ATLANTA - Governor Nathan Deal today signed HB 280, the controversial "campus carry" bill, which permits weapons carry license holders to carry firearms in specific areas on college campuses.
The new legislation addressed major concerns voiced by the governor last year regarding HB 859. The General Assembly overwhelmingly passed HB 280.
Deal released the following statement:
“It is altogether appropriate that weapons not be allowed in sensitive areas on college campuses, and I appreciate the thoughtful consideration given by the General Assembly in expanding these excluded areas within a college campus in this year’s bill. While HB 280 addresses the rights and restrictions relating to weapons carry license holders on a college campus, it in effect may have greater significance for students who are going to or coming from a campus. Unfortunately, in parts of the state, the path to higher education travels through dangerous territory. At the present time, assailants can, and do, target these students knowing full well that their victims are not permitted to carry protection, even those who are weapons carry license holders, because they are either going to or coming from a campus where no weapons are allowed. In recent years, we’ve witnessed college students fall victim to violent attacks in or while traveling to libraries and academic buildings, and while traveling to and from their homes to class.
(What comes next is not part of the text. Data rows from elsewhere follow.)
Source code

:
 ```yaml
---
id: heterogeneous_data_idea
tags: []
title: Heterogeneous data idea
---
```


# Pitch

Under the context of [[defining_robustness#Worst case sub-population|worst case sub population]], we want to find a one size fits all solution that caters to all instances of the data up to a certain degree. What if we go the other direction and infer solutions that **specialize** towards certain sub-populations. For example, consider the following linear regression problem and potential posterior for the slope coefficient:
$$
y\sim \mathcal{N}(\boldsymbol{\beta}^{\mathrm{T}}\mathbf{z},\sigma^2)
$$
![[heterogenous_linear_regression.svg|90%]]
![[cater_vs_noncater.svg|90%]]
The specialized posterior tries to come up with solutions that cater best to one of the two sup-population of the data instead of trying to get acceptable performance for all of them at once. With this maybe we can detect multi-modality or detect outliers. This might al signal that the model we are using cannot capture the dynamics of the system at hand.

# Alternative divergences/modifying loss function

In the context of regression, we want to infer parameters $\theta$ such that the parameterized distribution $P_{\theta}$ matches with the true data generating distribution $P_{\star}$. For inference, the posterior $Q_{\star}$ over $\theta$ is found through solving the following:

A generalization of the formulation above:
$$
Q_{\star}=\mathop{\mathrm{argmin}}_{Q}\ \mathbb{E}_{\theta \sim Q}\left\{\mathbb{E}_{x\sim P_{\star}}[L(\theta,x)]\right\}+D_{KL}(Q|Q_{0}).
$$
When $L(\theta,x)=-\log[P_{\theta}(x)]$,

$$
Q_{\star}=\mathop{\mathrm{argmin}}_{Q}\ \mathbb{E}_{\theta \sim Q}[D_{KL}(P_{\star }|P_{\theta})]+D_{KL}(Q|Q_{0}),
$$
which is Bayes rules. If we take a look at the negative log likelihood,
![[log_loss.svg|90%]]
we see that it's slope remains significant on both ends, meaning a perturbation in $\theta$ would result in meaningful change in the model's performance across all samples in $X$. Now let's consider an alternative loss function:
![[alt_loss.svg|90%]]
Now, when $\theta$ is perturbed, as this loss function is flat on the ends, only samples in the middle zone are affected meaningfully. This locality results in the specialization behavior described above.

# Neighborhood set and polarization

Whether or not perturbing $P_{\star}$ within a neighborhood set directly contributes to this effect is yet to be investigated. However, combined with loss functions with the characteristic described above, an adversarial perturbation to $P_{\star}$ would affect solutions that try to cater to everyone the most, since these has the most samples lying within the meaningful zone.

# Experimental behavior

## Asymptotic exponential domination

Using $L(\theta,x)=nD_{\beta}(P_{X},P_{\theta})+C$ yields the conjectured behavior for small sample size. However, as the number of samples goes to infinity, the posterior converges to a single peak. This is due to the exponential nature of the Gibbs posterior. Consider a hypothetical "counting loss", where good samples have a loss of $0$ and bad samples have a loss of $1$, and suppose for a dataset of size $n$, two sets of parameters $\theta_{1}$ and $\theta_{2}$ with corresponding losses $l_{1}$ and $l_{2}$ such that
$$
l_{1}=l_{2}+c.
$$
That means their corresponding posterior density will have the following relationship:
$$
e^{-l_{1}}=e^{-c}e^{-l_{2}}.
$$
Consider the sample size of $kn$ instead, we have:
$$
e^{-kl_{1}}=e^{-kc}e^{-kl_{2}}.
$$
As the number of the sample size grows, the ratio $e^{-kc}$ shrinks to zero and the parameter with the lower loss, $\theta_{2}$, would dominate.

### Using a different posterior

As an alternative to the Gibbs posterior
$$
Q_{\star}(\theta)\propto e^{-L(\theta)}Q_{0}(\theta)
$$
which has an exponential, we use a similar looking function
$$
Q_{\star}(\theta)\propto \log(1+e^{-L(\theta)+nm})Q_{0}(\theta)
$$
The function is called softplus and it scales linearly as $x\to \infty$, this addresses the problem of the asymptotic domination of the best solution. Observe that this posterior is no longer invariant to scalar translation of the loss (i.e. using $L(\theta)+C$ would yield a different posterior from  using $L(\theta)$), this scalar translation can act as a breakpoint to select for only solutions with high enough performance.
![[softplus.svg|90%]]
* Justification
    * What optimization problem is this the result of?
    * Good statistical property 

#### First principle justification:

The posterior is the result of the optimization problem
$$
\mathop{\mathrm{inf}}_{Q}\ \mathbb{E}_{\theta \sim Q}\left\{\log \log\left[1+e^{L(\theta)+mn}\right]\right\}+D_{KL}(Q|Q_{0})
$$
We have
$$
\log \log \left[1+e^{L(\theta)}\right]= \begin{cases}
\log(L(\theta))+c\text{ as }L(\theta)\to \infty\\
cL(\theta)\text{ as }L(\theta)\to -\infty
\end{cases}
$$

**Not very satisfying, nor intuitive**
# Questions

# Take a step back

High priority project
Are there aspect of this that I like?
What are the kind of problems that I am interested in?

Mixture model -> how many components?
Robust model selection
As this legislation is more narrowly tailored as to exclude areas on a college campus, I’ve signed HB 280.”
HB 280 prohibits the carrying of a concealed weapon by anyone, including weapons carry license holders, on the following areas of a college campus:
• Buildings or property used for athletic sporting events;
• Student housing, including but not limited to dormitories, fraternity and sorority houses;
• Any preschool or childcare space;
• Any room or space being used for classes related to a college and career academy or other specialized school;
• Any room or space used for classes in which high school students are enrolled through a dual enrollment program, including, but not limited to, classes related to the “Move on When Ready Act”;
• Any faculty, staff, or administrative offices; and,
• Rooms where disciplinary proceedings are conducted.
Protestors and those who oppose the bill say it will turn what they call "sanctuaries of learning" into "violent spaces."